ACED-IDP / submission

Submit FHIR based data into a Gen3 Commons
1 stars 0 forks source link

Dataframer/Pivot with Facet Mangement #23

Open bwalsh opened 2 months ago

bwalsh commented 2 months ago

Use Cases:

Example

image

References

Goals/Forces/Motivation :

The primary reason for using the pivot function is to reshape the data. It transforms data from long to wide format, which helps when comparing different variables more effectively. This reshaping is fundamental in preparing datasets for analysis or visualization as it allows for a more structured and readable form of data representation.

Data pivoting is the process of transforming data from a long format (rows) to a wide format (columns), typically to make it more understandable or suitable for analysis. Common scenarios for data pivoting include summarizing data, creating cross-tabulations, or presenting data in a more structured format for reporting purposes.

See R's tidyverse

Tidy data refers to ‘rectangular’ data. These are the data we typically see in spreadsheet software like Googlesheets, Microsoft Excel, or in a relational database like MySQL, PostgreSQL, or Microsoft Access, The three principles for tidy data are:

  • Variables make up the columns
  • Observations (or cases) go in the rows
  • Values are in cells Put them together, and these three statements make up the contents in a tidy data frame or tibble. While these principles might seem obvious at first, many of the data arrangements we encounter in real life don’t adhere to this guidance.

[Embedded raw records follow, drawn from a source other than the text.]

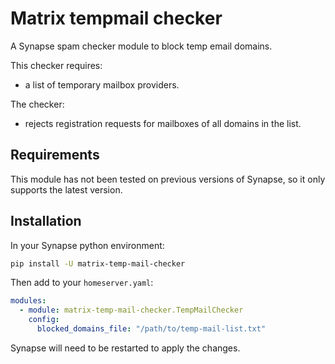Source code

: # Matrix tempmail checker

A Synapse spam checker module to block temp email domains.

This checker requires:
- a list of temporary mailbox providers.

The checker:
- rejects registration requests for mailboxes of all domains in the list.

## Requirements

This module has not been tested on previous versions of Synapse, so it only supports the latest version.

## Installation

In your Synapse python environment:
```bash
pip install -U matrix-temp-mail-checker
```

Then add to your `homeserver.yaml`:
```yaml
modules:
  - module: matrix-temp-mail-checker.TempMailChecker
    config:
      blocked_domains_file: "/path/to/temp-mail-list.txt"
```

Synapse will need to be restarted to apply the changes.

In context of FHIR, the Observation is the "tidy data" aka “indexed”, and has a defined, fixed schema. The dataframe is the "wide data" or "Cartesian" data see ggplot2 it's schema is not fixed as "variables" are defined by Observation.code.

image image

Workflow

Data Frame Creation:

Create an initial pandas DataFrame with columns for each unique observation code extracted from the observations. Each row represents a set of observations with its associated attributes (subject, encounter, value, effectiveDateTime, etc.) for a given subject, specimen, focus at a given time. Use observation codes as columns to ensure each code has its dedicated column in the DataFrame.

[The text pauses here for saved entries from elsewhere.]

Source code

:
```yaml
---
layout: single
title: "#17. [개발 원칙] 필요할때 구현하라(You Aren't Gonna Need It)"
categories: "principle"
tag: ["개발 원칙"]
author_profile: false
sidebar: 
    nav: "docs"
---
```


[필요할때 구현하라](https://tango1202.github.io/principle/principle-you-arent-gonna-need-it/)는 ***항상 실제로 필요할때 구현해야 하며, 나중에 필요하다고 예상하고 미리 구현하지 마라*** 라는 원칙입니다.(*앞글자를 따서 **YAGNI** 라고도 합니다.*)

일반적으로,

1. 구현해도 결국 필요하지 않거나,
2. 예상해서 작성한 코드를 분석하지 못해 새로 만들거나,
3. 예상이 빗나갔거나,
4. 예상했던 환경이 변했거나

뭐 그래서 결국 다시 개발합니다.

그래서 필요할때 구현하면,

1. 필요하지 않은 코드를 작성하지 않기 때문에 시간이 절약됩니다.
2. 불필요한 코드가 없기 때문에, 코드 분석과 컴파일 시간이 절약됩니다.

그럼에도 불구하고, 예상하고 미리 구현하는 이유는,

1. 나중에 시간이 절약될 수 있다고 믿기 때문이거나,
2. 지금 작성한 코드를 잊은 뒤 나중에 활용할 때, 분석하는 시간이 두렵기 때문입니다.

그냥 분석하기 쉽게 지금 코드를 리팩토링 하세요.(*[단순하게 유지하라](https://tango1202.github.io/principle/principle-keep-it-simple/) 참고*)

De normalization by Observation.subject:

Facet Management Category and Coding Extraction:

While creating the "dataframe" we also need to discover and maintain a hierarchy of facets.

explorerConfig:
  {{ for all unique subject.resourceType }}
  - tabTitle: <resourceType>  # e.g., Patient, Specimen, etc.
    charts: []  # manually add charts
    filters:
      {{for all categories}}  # e.g., 'Vital Signs', 'Laboratory', etc.
        tabs:
          - title: category
            fields: <codes from category>  # e.g., 'heart_rate', 'blood_pressure', etc.
                       <scalars and extensions>
    table:
        enabled: true
        detailsConfig: # manually add detailsConfig
        fields:
          # all flattened references
          # all codes

Notes: Out of scope or static elements in explorerConfig.

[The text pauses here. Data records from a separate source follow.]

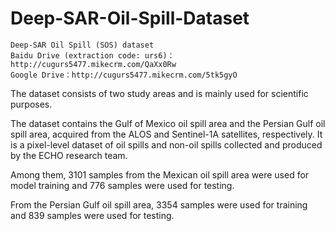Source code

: # Deep-SAR-Oil-Spill-Dataset
```
Deep-SAR Oil Spill (SOS) dataset 
Baidu Drive (extraction code: urs6)：http://cugurs5477.mikecrm.com/QaXx0Rw
Google Drive：http://cugurs5477.mikecrm.com/5tk5gyO
```
The dataset consists of two study areas and is mainly used for scientific purposes.

The dataset contains the Gulf of Mexico oil spill area and the Persian Gulf oil spill area, acquired from the ALOS and Sentinel-1A satellites, respectively. It is a pixel-level dataset of oil spills and non-oil spills collected and produced by the ECHO research team.

Among them, 3101 samples from the Mexican oil spill area were used for model training and 776 samples were used for testing. 

From the Persian Gulf oil spill area, 3354 samples were used for training and 839 samples were used for testing.
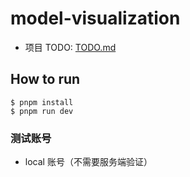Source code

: # model-visualization

- 项目 TODO: [TODO.md](./TODO.md)

## How to run

```shell
$ pnpm install
$ pnpm run dev
```

### 测试账号

- local 账号（不需要服务端验证）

Example: from Prostate_Microenvironments

image

Summary view of dataframe e.g. patient-centric

image

Changes to guppy config

# Guppy configuration
guppy:
  enabled: true
  dbRestore: false
  indices:
  - index: observation
    type: observation
  - index: file
    type: file
# added to support facet management
  - index: explorer_config
    type: explorerConfig

  configIndex: gen3.aced.io_array-config

End to End

image

Guppy PR link: https://github.com/uc-cdis/guppy/pull/273

FF issue: https://github.com/ACED-IDP/gen3-frontend-framework/issues/12

Existing work

 g3t meta dataframe --help
Usage: g3t meta dataframe [OPTIONS] [DIRECTORY_PATH] [OUTPUT_PATH]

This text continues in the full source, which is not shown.